Pydantic and Pydantic AI

Pydantic enforces invariants and validates data at runtime. Use it for entities, value objects, and especially for validating LLM outputs.

Pydantic AI takes this further: it enforces that LLM responses match your domain schemas. Define an AddTaskCommand with required fields, and Pydantic AI validates the model's JSON output before your code touches it.

Instructor is another option here. It patches OpenAI (and other) clients to return Pydantic models directly, which is a lightweight way to implement an Anti-Corruption Layer.

DDD helper libraries

DDDesign — provides base classes for entities, repositories, and value objects built on Pydantic
Protean — a full framework for DDD, CQRS, and event sourcing if you want something that comes with a lot of ready-made features out of the box

Most Python developers skip these and use vanilla classes with Pydantic, but they are worth exploring for large projects.

Event-driven tooling

For domain events, consider:

blinker — lightweight in-process event dispatcher
redis-py Pub/Sub or RabbitMQ — for distributed events across services or agents
asyncio event patterns — if you are already async

Events are essential for multi-agent orchestration. One agent emits ResearchCompleted; others subscribe and react. No agent has to know who is listening.

Agent frameworks

LangChain, LangGraph, Haystack, Semantic Kernel, LlamaIndex, AutoGen, Google ADK, smolagents, and CrewAI all provide structure for agent workflows. Use them in your application or infrastructure layer, and wrap them in interfaces your domain layer owns. Swapping frameworks then becomes a contained change.

Testing

One practical payoff of DDD: the domain layer tests without the whole stack running.
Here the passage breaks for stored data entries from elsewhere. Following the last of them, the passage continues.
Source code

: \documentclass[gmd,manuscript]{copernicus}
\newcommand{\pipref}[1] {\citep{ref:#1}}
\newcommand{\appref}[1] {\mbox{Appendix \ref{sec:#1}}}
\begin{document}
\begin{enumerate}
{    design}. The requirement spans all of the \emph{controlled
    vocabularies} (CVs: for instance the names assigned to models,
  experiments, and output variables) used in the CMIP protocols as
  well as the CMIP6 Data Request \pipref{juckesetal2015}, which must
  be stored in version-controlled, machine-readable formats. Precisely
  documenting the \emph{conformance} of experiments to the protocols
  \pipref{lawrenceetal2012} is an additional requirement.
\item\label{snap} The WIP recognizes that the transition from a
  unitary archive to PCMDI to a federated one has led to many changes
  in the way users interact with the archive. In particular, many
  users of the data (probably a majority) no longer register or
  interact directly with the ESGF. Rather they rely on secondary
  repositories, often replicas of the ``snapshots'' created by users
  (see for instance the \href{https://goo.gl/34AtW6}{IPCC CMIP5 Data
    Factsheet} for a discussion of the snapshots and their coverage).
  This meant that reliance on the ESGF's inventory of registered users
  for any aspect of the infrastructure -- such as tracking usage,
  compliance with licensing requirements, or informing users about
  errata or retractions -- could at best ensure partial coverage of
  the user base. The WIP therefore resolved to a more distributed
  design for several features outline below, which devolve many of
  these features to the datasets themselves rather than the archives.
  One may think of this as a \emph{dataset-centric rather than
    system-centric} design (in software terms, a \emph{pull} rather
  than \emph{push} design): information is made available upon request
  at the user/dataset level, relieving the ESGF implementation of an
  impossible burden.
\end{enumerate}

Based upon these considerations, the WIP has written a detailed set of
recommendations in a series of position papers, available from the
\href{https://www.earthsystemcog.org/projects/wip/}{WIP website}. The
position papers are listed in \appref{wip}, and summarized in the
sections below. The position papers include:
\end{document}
PyTest for unit tests on entities and aggregates
Fake repositories (in-memory) for integration tests
LLM stubs that return predetermined outputs

Your domain code should never require a live LLM to run its tests. The LLM is an implementation detail. The tests validate business rules.

Getting started checklist

A practical order of operations when you start a new agent project:

Interview domain experts. Draft the ubiquitous language. Write it down.
Map bounded contexts. Draw the subdomains and mark where they need to talk to each other. Start with one core context.
Model entities and value objects. What things have identity? What things are just values? Bake invariants into their methods.
Define aggregate roots. Bundle related entities under one root that enforces consistency rules.
Create repository interfaces. Do not implement storage yet. Just define save() and get(). The domain stays unaware of where data lives.
Emit domain events. For meaningful changes (order placed, task completed), raise events. Wire listeners later as needed.
Wrap LLM outputs in schemas. Use Pydantic models to enforce contracts. Free-form text should not leak into your domain.
Add orchestration. Build application services that coordinate agents via structured commands or events.

The rule that actually matters: start with the domain, not the tech stack. Understand the business problem first. Model it explicitly. Then bring in the AI tooling to serve that model.